This project aims to begin work on the nf-core/proteinannotator pipeline.
Vision
Build the best protein annotator in the world.
Protein fasta -> ??? -> Profit!
- the ??? is
nf-core/proteinannotator - We want to build the pipeline of choice by the people sequencing the genomes of new creatures to annotate protein fasta files with function
- Future options include using synteny of genes, but that is beyond the 1.0.0 release
BEFORE WRITING ANY CODE, we will first draw out the metromap for the pipeline.
Similar pipelines
Below are pipelines that also process protein fasta files and add either functional or structural information to them, but don’t have exactly the same purpose as proteinannotator. We will likely use their modules.

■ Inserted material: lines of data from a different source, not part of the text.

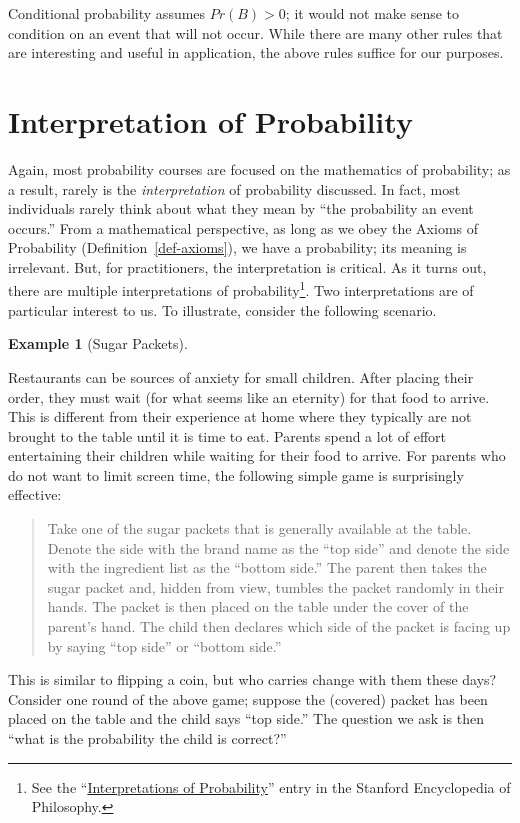 \documentclass[
  letterpaper,
  DIV=11,
  numbers=noendperiod]{scrreprt}
\theoremstyle{definition}
\newtheorem{example}{Example}[chapter]
\theoremstyle{definition}
\theoremstyle{plain}
\theoremstyle{remark}
\begin{document}
Conditional probability assumes \(Pr(B) > 0\); it would not make sense
to condition on an event that will not occur. While there are many other
rules that are interesting and useful in application, the above rules
suffice for our purposes.

\hypertarget{interpretation-of-probability}{%
\section{Interpretation of
Probability}\label{interpretation-of-probability}}

Again, most probability courses are focused on the mathematics of
probability; as a result, rarely is the \emph{interpretation} of
probability discussed. In fact, most individuals rarely think about what
they mean by ``the probability an event occurs.'' From a mathematical
perspective, as long as we obey the Axioms of Probability
(Definition~\ref{def-axioms}), we have a probability; its meaning is
irrelevant. But, for practitioners, the interpretation is critical. As
it turns out, there are multiple interpretations of
probability\footnote{See the
  ``\href{https://plato.stanford.edu/archives/win2012/entries/probability-interpret/\#MaiInt}{Interpretations
  of Probability}'' entry in the Stanford Encyclopedia of Philosophy.}.
Two interpretations are of particular interest to us. To illustrate,
consider the following scenario.

\begin{example}[Sugar
Packets]\protect\hypertarget{exm-sugar}{}\label{exm-sugar}

Restaurants can be sources of anxiety for small children. After placing
their order, they must wait (for what seems like an eternity) for that
food to arrive. This is different from their experience at home where
they typically are not brought to the table until it is time to eat.
Parents spend a lot of effort entertaining their children while waiting
for their food to arrive. For parents who do not want to limit screen
time, the following simple game is surprisingly effective:

\begin{quote}
Take one of the sugar packets that is generally available at the table.
Denote the side with the brand name as the ``top side'' and denote the
side with the ingredient list as the ``bottom side.'' The parent then
takes the sugar packet and, hidden from view, tumbles the packet
randomly in their hands. The packet is then placed on the table under
the cover of the parent's hand. The child then declares which side of
the packet is facing up by saying ``top side'' or ``bottom side.''
\end{quote}

This is similar to flipping a coin, but who carries change with them
these days? Consider one round of the above game; suppose the (covered)
packet has been placed on the table and the child says ``top side.'' The
question we ask is then ``what is the probability the child is
correct?''

\end{example}
\end{document}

- funcscan to search (meta)genomic nucleotide data for functional protein sequences, e.g. for biosynthetic gene clusters, antimicrobial peptide genes, and antimicrobial resistance genes
- reportho to compare ortholog predictions across methods
- proteinfamilies to cluster protein sequences into families, and updates existing families with new sequences
- proteinfold to fold protein sequences with ESMFold, AlphaFold2
Annotation Tools to Include
Please contribute more tools! This is just a starting point.
- DIAMOND-blastp
- InterProScan
- UniProt’s UniFire — Instructions
- FoldSeek — will require folding protein structures, e.g. with ESMFold2 or AlphaFold2
We welcome contributors of all experience levels.